Aus harten Trends Kapital schlagen
Neben Bevölkerungsstatistiken gibt es eine weitere aussagekräftige Datenquelle, der sich zuverlässige Informationen über harte Trends entnehmen lassen. Aus dieser Quelle – dem unaufhaltsamen technologischen Fortschritt – werde ich in diesem Buch noch häufig schöpfen.
1993 stand ich bei der Konferenz des amerikanischen Buchhandelsverbands auf dem Podium. In meinem Leitvortrag prophezeite ich den rund 10 000 anwesenden Buchhändlern:
»Innerhalb der nächsten zwei bis drei Jahre wird irgendjemand auf die Idee kommen, einen großen Online-Buchladen im Internet zu eröffnen, der zur Folge haben wird, dass sich die Kaufgewohnheiten Ihrer Kunden von Grund auf ändern. Kann sein, dass diese Person hier und heute in diesem Saal sitzt. Ich glaube aber, dass es ein Branchenfremder sein wird, jemand, der unbefangen ist und außerhalb der gewohnten Bahnen denken und handeln kann. Jemand der das Geschäft aus einer vollkommen anderen Perspektive betrachtet und von einem visionären Geistesblitz getroffen wird.«
Meine Prophezeiung wurde nicht wirklich ernst genommen. 1993 war das Internet mit seinen Möglichkeiten für die meisten Leute ein Buch mit sieben Siegeln. Mosaic, der erste grafikfähige Webbrowser, der die Darstellung von Webinhalten ermöglichte, war gerade mal im April 1993 veröffentlicht worden, und der erste weithin bekannte Browser (der Netscape Navigator) sollte erst im Oktober 1994 auf den Markt kommen. »E-Commerce« wie wir es heute kennen, das heißt die vollständig elektronische Abwicklung von Geschäften und Unternehmensaktivitäten über ein weltweites Netzwerk, gab es damals noch nicht.
Wie es weiterging, ist bekannt. 1994 gründete ein 30-Jähriger Visionär namens Jeff Bezos eine innovative Internet-Firma namens Cadabra.com, die ein Jahr später als Buchhandelsplattform online ging und schließlich in Amazon umgetauft wurde.

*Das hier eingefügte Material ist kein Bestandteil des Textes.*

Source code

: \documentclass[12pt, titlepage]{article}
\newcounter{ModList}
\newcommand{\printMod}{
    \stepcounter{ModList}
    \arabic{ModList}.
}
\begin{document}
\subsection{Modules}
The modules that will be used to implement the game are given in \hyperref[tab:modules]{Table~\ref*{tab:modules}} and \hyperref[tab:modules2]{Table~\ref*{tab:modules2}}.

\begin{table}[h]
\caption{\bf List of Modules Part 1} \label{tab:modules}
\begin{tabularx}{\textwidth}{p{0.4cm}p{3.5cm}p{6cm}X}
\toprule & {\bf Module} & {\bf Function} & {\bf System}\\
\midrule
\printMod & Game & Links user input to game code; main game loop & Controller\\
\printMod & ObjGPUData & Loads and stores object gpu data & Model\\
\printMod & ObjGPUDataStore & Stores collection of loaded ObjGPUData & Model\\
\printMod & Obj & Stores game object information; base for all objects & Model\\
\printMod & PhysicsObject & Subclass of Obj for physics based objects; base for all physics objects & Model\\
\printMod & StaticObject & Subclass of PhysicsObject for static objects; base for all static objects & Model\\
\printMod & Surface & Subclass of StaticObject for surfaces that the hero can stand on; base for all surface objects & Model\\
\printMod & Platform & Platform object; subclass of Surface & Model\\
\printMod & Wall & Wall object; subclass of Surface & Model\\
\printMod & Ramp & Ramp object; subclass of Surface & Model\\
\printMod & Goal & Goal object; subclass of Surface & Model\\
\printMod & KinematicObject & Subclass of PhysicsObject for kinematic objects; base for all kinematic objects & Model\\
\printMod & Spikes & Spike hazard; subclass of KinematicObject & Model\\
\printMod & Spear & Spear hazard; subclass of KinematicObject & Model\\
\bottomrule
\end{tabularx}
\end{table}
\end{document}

1999 ernannte das Magazin Time Jeff Bezos zum Mann des Jahres und widmete ihm die Titelstory. Bezos erkannte den harten Trend und ist heute einer der reichsten Männer der USA.
1993 war das natürlich alles noch nicht geschehen, aber angesichts der Fortschritte, die sich in der Internet-, Computer- und Modem-technologie abzeichneten, war ich sicher, dass es so kommen würde – absolut sicher, sonst hätte ich meinen guten Ruf nicht aufs Spiel gesetzt und meine Prognose vor Tausenden von Buchhändlern verkündet. Dass ich mit meiner Prophezeiung Recht behielt, war weder Glück noch Magie. Die Entwicklung war ein harter Trend und somit glasklar vorhersehbar.
Es war auch nicht die einzige Prophezeiung, mit der ich einen Volltreffer landete. In den letzten 25 Jahren habe ich Hunderte von korrekten Vorhersagen bezüglich technologischer Innovationen und ihren Auswirkungen auf unseren Alltag getroffen. Einige Beispiele mit Jahresangaben finden Sie in folgender Tabelle. Ich möchte betonen, dass ich jede dieser Prognosen entweder in Vorträgen, Artikeln, Interviews oder Büchern öffentlich verkündete und keine nachträglich »korrigiert« habe.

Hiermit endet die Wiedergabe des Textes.